The conjugate of claim 76, wherein the receptor on cerebrovascular endothelial cells is a transferrin receptor.
79. The conjugate of any of claims 76 to 78, wherein the antibody is a Fab antibody, an F(ab') 2 antibody, an F(ab') antibody, a single domain antibody, a single chain antibody, or an Fc antibody.
The conjugate according to any one of claims 76 to 79, wherein the fusion protein is bound to either the C-terminus or the N-terminus of the light chain of the antibody.
The conjugate according to any one of claims 76 to 79, wherein the fusion protein is bound to either the C-terminus or the N-terminus of the heavy chain of the antibody.

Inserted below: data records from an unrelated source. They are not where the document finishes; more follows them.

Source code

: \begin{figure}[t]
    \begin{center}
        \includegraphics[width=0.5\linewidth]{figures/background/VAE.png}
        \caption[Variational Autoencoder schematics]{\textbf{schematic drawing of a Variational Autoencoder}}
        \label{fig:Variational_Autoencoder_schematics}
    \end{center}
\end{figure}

The conjugate according to any one of claims 76 to 81, wherein the fusion protein is bound to either the C-terminal or N-terminal side of the light chain of the antibody, or to either the C-terminal or N-terminal side of the heavy chain, via a linker sequence.

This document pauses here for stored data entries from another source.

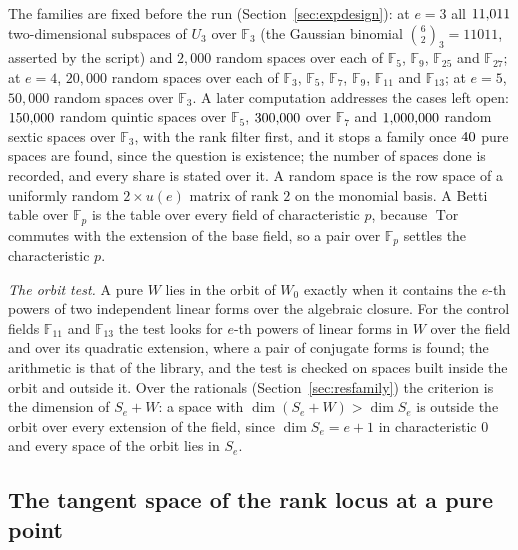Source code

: \documentclass[11pt]{article}
\theoremstyle{definition}
\theoremstyle{remark}
\newcommand{\F}{\mathbb{F}}
\newcommand{\Tor}{\operatorname{Tor}}
\begin{document}
The families are fixed before the run (Section~\ref{sec:expdesign}): at $e=3$ all $11{,}011$ two-dimensional subspaces of $U_3$ over $\F_3$ (the Gaussian binomial $\binom62_3=11011$, asserted by the script) and $2{,}000$ random spaces over each of $\F_5$, $\F_9$, $\F_{25}$ and $\F_{27}$; at $e=4$, $20{,}000$ random spaces over each of $\F_3$, $\F_5$, $\F_7$, $\F_9$, $\F_{11}$ and $\F_{13}$; at $e=5$, $50{,}000$ random spaces over $\F_3$. A later computation addresses the cases left open: $150{,}000$ random quintic spaces over $\F_5$, $300{,}000$ over $\F_7$ and $1{,}000{,}000$ random sextic spaces over $\F_3$, with the rank filter first, and it stops a family once $40$ pure spaces are found, since the question is existence; the number of spaces done is recorded, and every share is stated over it. A random space is the row space of a uniformly random $2\times u(e)$ matrix of rank $2$ on the monomial basis. A Betti table over $\F_p$ is the table over every field of characteristic $p$, because $\Tor$ commutes with the extension of the base field, so a pair over $\F_p$ settles the characteristic $p$.

\emph{The orbit test.} A pure $W$ lies in the orbit of $W_0$ exactly when it contains the $e$-th powers of two independent linear forms over the algebraic closure. For the control fields $\F_{11}$ and $\F_{13}$ the test looks for $e$-th powers of linear forms in $W$ over the field and over its quadratic extension, where a pair of conjugate forms is found; the arithmetic is that of the library, and the test is checked on spaces built inside the orbit and outside it. Over the rationals (Section~\ref{sec:resfamily}) the criterion is the dimension of $S_e+W$: a space with $\dim(S_e+W)>\dim S_e$ is outside the orbit over every extension of the field, since $\dim S_e=e+1$ in characteristic $0$ and every space of the orbit lies in $S_e$.

\subsection{The tangent space of the rank locus at a pure point}
\label{sec:tangentmethods}
\end{document}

The conjugate according to claim 82, wherein the linker sequence consists of 1 to 50 amino acid residues.
The conjugate according to claim 83, wherein the linker sequence comprises an amino acid sequence selected from the group consisting of one glycine, one serine, the amino acid sequence Gly-Ser, the amino acid sequence Ser-Ser, the amino acid sequence Gly-Gly-Ser, the amino acid sequence of SEQ ID NO: 9, the amino acid sequence of SEQ ID NO: 10, the amino acid sequence of SEQ ID NO: 11, and an amino acid sequence consisting of 1 to 10 consecutive amino acids of these amino acid sequences.
DNA comprising a gene encoding the conjugate of any one of claims 76 to 84.
An expression vector comprising the DNA of claim 85.
A mammalian cell transformed with the expression vector of claim 86.
A method for producing a conjugate of an antibody and a fusion protein of a physiologically active protein and SA, comprising the step of culturing the mammalian cell according to claim 87 in a serum-free medium.